State-linked buyers have sharply increased orders for domestic tools. Public procurement data show that state-affiliated entities placed a record 421 orders this year for Chinese lithography machines and components, worth about 850 million yuan. Beijing has also poured hundreds of billions of yuan into the sector through the “Big Fund,” which launched its third phase in 2024 with 344 billion yuan ($49 billion) in capital.

The effects are already visible. China’s largest chip equipment maker, Naura Technology, is testing its etching tools on a cutting-edge 7-nanometre production line at SMIC, sources said, after successfully deploying tools on 14-nanometre lines. Etching equipment in China was previously dominated by foreign suppliers such as Lam Research and Tokyo Electron, but is now increasingly being replaced by domestic firms including Naura and AMEC.
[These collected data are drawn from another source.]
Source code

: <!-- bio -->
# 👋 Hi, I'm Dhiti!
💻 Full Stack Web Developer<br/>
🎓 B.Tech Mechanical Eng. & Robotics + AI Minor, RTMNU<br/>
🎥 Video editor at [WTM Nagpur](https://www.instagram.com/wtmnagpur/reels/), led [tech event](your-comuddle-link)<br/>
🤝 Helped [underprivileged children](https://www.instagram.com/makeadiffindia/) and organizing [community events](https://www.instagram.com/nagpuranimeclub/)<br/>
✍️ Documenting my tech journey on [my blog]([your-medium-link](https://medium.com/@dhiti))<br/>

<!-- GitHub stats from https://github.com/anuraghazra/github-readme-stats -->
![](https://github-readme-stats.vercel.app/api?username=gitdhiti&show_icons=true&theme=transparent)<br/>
Naura has also developed replacement components, such as electrostatic chucks, to keep foreign tools running after overseas suppliers curtailed services following export restrictions. Neither Naura, AMEC, SMIC, Lam Research nor Tokyo Electron responded to requests for comment.

Global competitors are watching closely as foreign suppliers are gradually squeezed out of the Chinese market. Naura filed a record 779 patents in 2025, more than double its filings in 2020 and 2021, while AMEC filed 259, according to data verified by Reuters. Stronger demand has translated into financial gains: Naura’s first-half 2025 revenue rose 30% to 16 billion yuan, while AMEC reported a 44% increase to 5 billion yuan.

Analysts estimate China has now reached roughly 50% self-sufficiency in photoresist-removal and cleaning equipment, a segment once dominated by Japanese firms. Industry sources say the domestic market is likely to be led by just a handful of major players, with Naura firmly among them.